Apoteosis del escritor democrático

por Rafael Balanzá

En algún momento de su vida el escritor soberbio se ha creído para siempre un ser humano especial. Se empeña en no acusar recibo de nuestro evangelio democrático: todo el mundo es especial, de modo que nadie lo es realmente. El escritor soberbio insiste en que posee un don otorgado por el cielo, una especie de sublime cualidad con la que ha sido obsequiado, o tal vez castigado. Y es que el escritor arrogante y pretencioso se considera adscrito a una categoría humana excluyente. Reclama el derecho a ser tratado como alguien diferente –no necesariamente mejor, pero sí distinto-al margen de las convenciones y los presupuestos aplicables a las personas ordinarias.

Declara el escritor soberbio, tan sincero él siempre, que ya ha sufrido mucho, y que seguirá sufriendo hasta colmar del todo la medida de una singularidad que tiene más de maldición que de regalo. Dice -y lo dice patéticamente, con los ojos irritados- que él está obligado a vivir con el alma en carne viva, expuesto a los mil tormentos diarios que la vulgaridad, con sus chocarrerías, impone a su delicada sensibilidad, a su vulnerable espíritu. Por lo tanto, insiste, ya ha pagado y seguirá pagando un alto precio para poder sustraerse a las rutinas e inercias del rebaño.
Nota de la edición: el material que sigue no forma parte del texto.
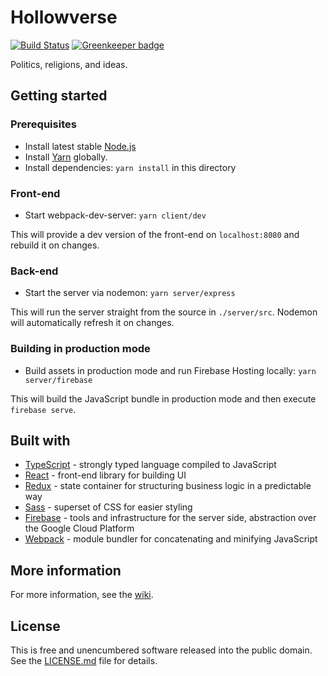# Hollowverse

[![Build Status](https://travis-ci.org/hollowverse/hollowverse.svg?branch=master)](https://travis-ci.org/hollowverse/hollowverse)
[![Greenkeeper badge](https://badges.greenkeeper.io/hollowverse/hollowverse.svg)](https://greenkeeper.io/)

Politics, religions, and ideas.

## Getting started

### Prerequisites

* Install latest stable [Node.js](https://nodejs.org/en/)
* Install [Yarn](https://yarnpkg.com/lang/en/docs/install/) globally.
* Install dependencies: `yarn install` in this directory

### Front-end

* Start webpack-dev-server: `yarn client/dev`

This will provide a dev version of the front-end on `localhost:8080` and rebuild it on changes.

### Back-end

* Start the server via nodemon: `yarn server/express`

This will run the server straight from the source in `./server/src`. Nodemon will automatically refresh it on changes.

### Building in production mode

* Build assets in production mode and run Firebase Hosting locally: `yarn server/firebase`

This will build the JavaScript bundle in production mode and then execute `firebase serve`.

## Built with

* [TypeScript](https://www.typescriptlang.org/) - strongly typed language compiled to JavaScript
* [React](https://facebook.github.io/react/) - front-end library for building UI
* [Redux](http://redux.js.org/) - state container for structuring business logic in a predictable way
* [Sass](http://sass-lang.com/) - superset of CSS for easier styling
* [Firebase](https://firebase.google.com/) - tools and infrastructure for the server side, abstraction over the Google Cloud Platform
* [Webpack](https://webpack.github.io/) - module bundler for concatenating and minifying JavaScript

## More information

For more information, see the [wiki](https://github.com/hollowverse/hollowverse/wiki).

## License

This is free and unencumbered software released into the public domain. See the [LICENSE.md](./LICENSE.md) file for details.
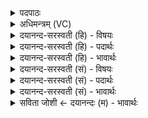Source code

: <details><summary>पदपाठः</summary>

कति॑। अ॒स्य॒। वि॒ष्ठाः। वि॒स्था इति॑ वि॒ऽस्थाः। कति॑। अ॒क्षरा॑णि। कति॑। होमा॑सः। क॒ति॒धा। समि॑द्ध॒ इति॒ सम्ऽइ॑द्धः। य॒ज्ञस्य॑। त्वा॒। वि॒दथा॑। पृ॒च्छ॒म्। अत्र॑। कति॑। होता॑रः। ऋ॒तु॒श इत्यृ॑तु॒ऽशः। य॒ज॒न्ति॒। ५७।
</details>

<details><summary>अधिमन्त्रम् (VC)</summary>

- प्रष्टा देवता
- प्रजापतिर्ऋषिः
- निचृत त्रिष्टुप्
- धैवतः
</details>

<details><summary>दयानन्द-सरस्वती (हि) - विषयः</summary>

फिर भी अगले मन्त्र में प्रश्न कहते हैं ॥
</details>

<details><summary>दयानन्द-सरस्वती (हि) - पदार्थः</summary>

पदार्थान्वयभाषाः -  हे विद्वन् ! (अस्य) इस (यज्ञस्य) संयोग से उत्पन्न हुए संसाररूप यज्ञ के (कति) कितने (विष्ठाः) विशेष कर संसाररूप यज्ञ जिनमें स्थित हो वे (कति) कितने इस के (अक्षराणि) जलादि साधन (कति) कितने (होमासः) देने-लेने योग्य पदार्थ (कतिधा) कितने प्रकारों से (समिद्धः) ज्ञानादि के प्रकाशक पदार्थ समिधरूप (कति) कितने (होतारः) होता अर्थात् देने-लेने आदि व्यवहार के कर्त्ता (ऋतुशः) वसन्तादि प्रत्येक ऋतु में (यजन्ति) सङ्गम करते हैं, इस प्रकार (अत्र) इस विषय में (विदथा) विज्ञानों को (त्वा) आप से मैं (पृच्छम्) पूछता हूँ ॥५७ ॥
</details>

<details><summary>दयानन्द-सरस्वती (हि) - भावार्थः</summary>

भावार्थभाषाः -  यह जगत् कहाँ स्थित है? कितने इसकी उत्पत्ति के साधन? कितने व्यापार के योग्य वस्तु? कितने प्रकार का ज्ञानादि प्रकाशक वस्तु? और कितने व्यवहार करने हारे हैं? इन पाँच प्रश्नों के उत्तर अगले मन्त्र में जान लेना चाहिये ॥५७ ॥
</details>

<details><summary>दयानन्द-सरस्वती (सं) - विषयः</summary>

पुनः प्रश्नानाह ॥
</details>

<details><summary>दयानन्द-सरस्वती (सं) - पदार्थः</summary>

पदार्थान्वयभाषाः -  हे विद्वन्नस्य यज्ञस्य कति विष्ठाः? कत्यक्षराणि? कति होमासः? कतिधा समिद्धः? कति होतार ऋतुशो यजन्तीत्यत्र विषये विदथा त्वाऽहं पृच्छम् ॥५७ ॥
</details>

<details><summary>दयानन्द-सरस्वती (सं) - भावार्थः</summary>

भावार्थभाषाः -  इदं जगत्क्व तिष्ठति? कत्यस्य निर्माणसाधनानि? कति व्यापारयोग्यानि? कतिविधं ज्ञानादिप्रकाशकम्? कति व्यवहर्त्तार? इति पञ्च प्रश्नास्तेषामुत्तराण्युत्तरत्र वेद्यानि ॥५७ ॥
</details>

<details><summary>सविता जोशी ← दयानन्दः (म) - भावार्थः</summary>

भावार्थभाषाः -  या जगतरूपी यज्ञाचा आधार कुठे स्थित असतो? त्याच्या उत्पत्तीची साधने कोणती? देवाण घेवाणाच्या वस्तू कोणत्या? ज्ञानाचा प्रसार करणाऱ्या वस्तू कोणत्या? व त्यांचा व्यवहार करणारे कोण? या प्रश्नांची उत्तरे पुढील मंत्रातून जाणावी.
</details>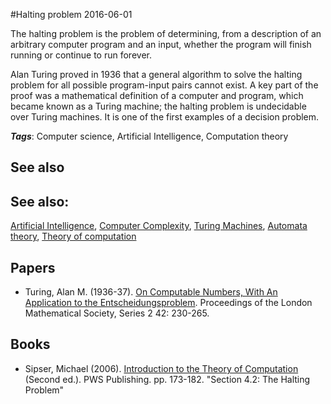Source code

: 
#Halting problem
2016-06-01

The halting problem is the problem of determining, from a description of an arbitrary computer program and an input, whether the program will finish running or continue to run forever.

Alan Turing proved in 1936 that a general algorithm to solve the halting problem for all possible program-input pairs cannot exist. A key part of the proof was a mathematical definition of a computer and program, which became known as a Turing machine; the halting problem is undecidable over Turing machines. It is one of the first examples of a decision problem.

***Tags***: Computer science, Artificial Intelligence, Computation theory

## See also
## See also:
[Artificial Intelligence](/artificial_intelligence), [Computer Complexity](/computer_complexity), [Turing Machines](/turing_machines), [Automata theory](/automata_theory), [Theory of computation](/theory_of_computation)
## Papers
* Turing, Alan M. (1936-37). [On Computable Numbers, With An Application to the Entscheidungsproblem](http://plms.oxfordjournals.org/content/s2-42/1/230). Proceedings of the London Mathematical Society, Series 2 42: 230-265.

## Books
* Sipser, Michael (2006). [Introduction to the Theory of Computation](https://www.goodreads.com/book/show/400716.Introduction_to_the_Theory_of_Computation) (Second ed.). PWS Publishing. pp. 173-182. "Section 4.2: The Halting Problem"



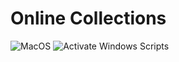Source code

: # Online Collections
![MacOS][mac]
![Activate Windows Scripts][windows-activate]

[mac]: https://archive.org/details/macos-collection
[windows-activate]: https://github.com/massgravel/Microsoft-Activation-Scripts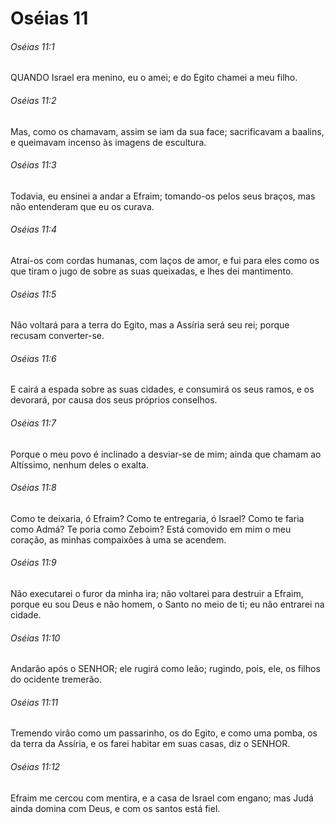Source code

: # Oséias 11

###### Oséias 11:1

QUANDO Israel era menino, eu o amei; e do Egito chamei a meu filho.

###### Oséias 11:2

Mas, como os chamavam, assim se iam da sua face; sacrificavam a baalins, e queimavam incenso às imagens de escultura.

###### Oséias 11:3

Todavia, eu ensinei a andar a Efraim; tomando-os pelos seus braços, mas não entenderam que eu os curava.

###### Oséias 11:4

Atraí-os com cordas humanas, com laços de amor, e fui para eles como os que tiram o jugo de sobre as suas queixadas, e lhes dei mantimento.

###### Oséias 11:5

Não voltará para a terra do Egito, mas a Assíria será seu rei; porque recusam converter-se.

###### Oséias 11:6

E cairá a espada sobre as suas cidades, e consumirá os seus ramos, e os devorará, por causa dos seus próprios conselhos.

###### Oséias 11:7

Porque o meu povo é inclinado a desviar-se de mim; ainda que chamam ao Altíssimo, nenhum deles o exalta.

###### Oséias 11:8

Como te deixaria, ó Efraim? Como te entregaria, ó Israel? Como te faria como Admá? Te poria como Zeboim? Está comovido em mim o meu coração, as minhas compaixões à uma se acendem.

###### Oséias 11:9

Não executarei o furor da minha ira; não voltarei para destruir a Efraim, porque eu sou Deus e não homem, o Santo no meio de ti; eu não entrarei na cidade.

###### Oséias 11:10

Andarão após o SENHOR; ele rugirá como leão; rugindo, pois, ele, os filhos do ocidente tremerão.

###### Oséias 11:11

Tremendo virão como um passarinho, os do Egito, e como uma pomba, os da terra da Assíria, e os farei habitar em suas casas, diz o SENHOR.

###### Oséias 11:12

Efraim me cercou com mentira, e a casa de Israel com engano; mas Judá ainda domina com Deus, e com os santos está fiel.

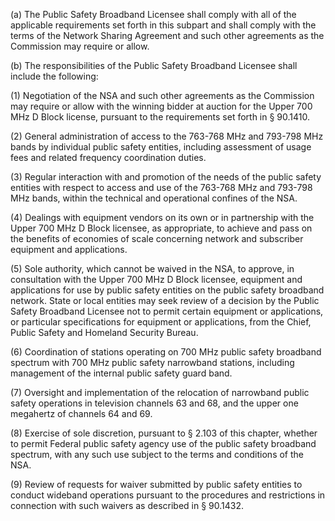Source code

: (a) The Public Safety Broadband Licensee shall comply with all of the applicable requirements set forth in this subpart and shall comply with the terms of the Network Sharing Agreement and such other agreements as the Commission may require or allow.

(b) The responsibilities of the Public Safety Broadband Licensee shall include the following:

(1) Negotiation of the NSA and such other agreements as the Commission may require or allow with the winning bidder at auction for the Upper 700 MHz D Block license, pursuant to the requirements set forth in § 90.1410.

(2) General administration of access to the 763-768 MHz and 793-798 MHz bands by individual public safety entities, including assessment of usage fees and related frequency coordination duties.

(3) Regular interaction with and promotion of the needs of the public safety entities with respect to access and use of the 763-768 MHz and 793-798 MHz bands, within the technical and operational confines of the NSA.
                                

(4) Dealings with equipment vendors on its own or in partnership with the Upper 700 MHz D Block licensee, as appropriate, to achieve and pass on the benefits of economies of scale concerning network and subscriber equipment and applications.

(5) Sole authority, which cannot be waived in the NSA, to approve, in consultation with the Upper 700 MHz D Block licensee, equipment and applications for use by public safety entities on the public safety broadband network. State or local entities may seek review of a decision by the Public Safety Broadband Licensee not to permit certain equipment or applications, or particular specifications for equipment or applications, from the Chief, Public Safety and Homeland Security Bureau.

(6) Coordination of stations operating on 700 MHz public safety broadband spectrum with 700 MHz public safety narrowband stations, including management of the internal public safety guard band.

(7) Oversight and implementation of the relocation of narrowband public safety operations in television channels 63 and 68, and the upper one megahertz of channels 64 and 69.

(8) Exercise of sole discretion, pursuant to § 2.103 of this chapter, whether to permit Federal public safety agency use of the public safety broadband spectrum, with any such use subject to the terms and conditions of the NSA.

(9) Review of requests for waiver submitted by public safety entities to conduct wideband operations pursuant to the procedures and restrictions in connection with such waivers as described in § 90.1432.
El escritor democrático, en cambio, arrasa en Twitter y Facebook, participa en toda clase de tertulias e imparte continuamente talleres literarios. Proclama de continuo, por todos los medios a su disposición, que él no es distinto ni especial y que todo lo que ha logrado se lo debe a una optimización racional de habilidades y recursos que son, en última instancia, accesibles a todos. Basta, dice él, con buscar la información oportuna en Internet y adquirir los instrumentos teórico-prácticos adecuados. El escritor democrático piensa siempre en positivo y adora a todos sus lectores. Jura que si tuviera tiempo suficiente, entre conferencias y bolos, los arroparía uno por uno en la cama y les susurraría cada noche una frase cargada de energía positiva y democrática, deslizando al mismo tiempo su tierna mano bajo las sábanas para acariciarlos.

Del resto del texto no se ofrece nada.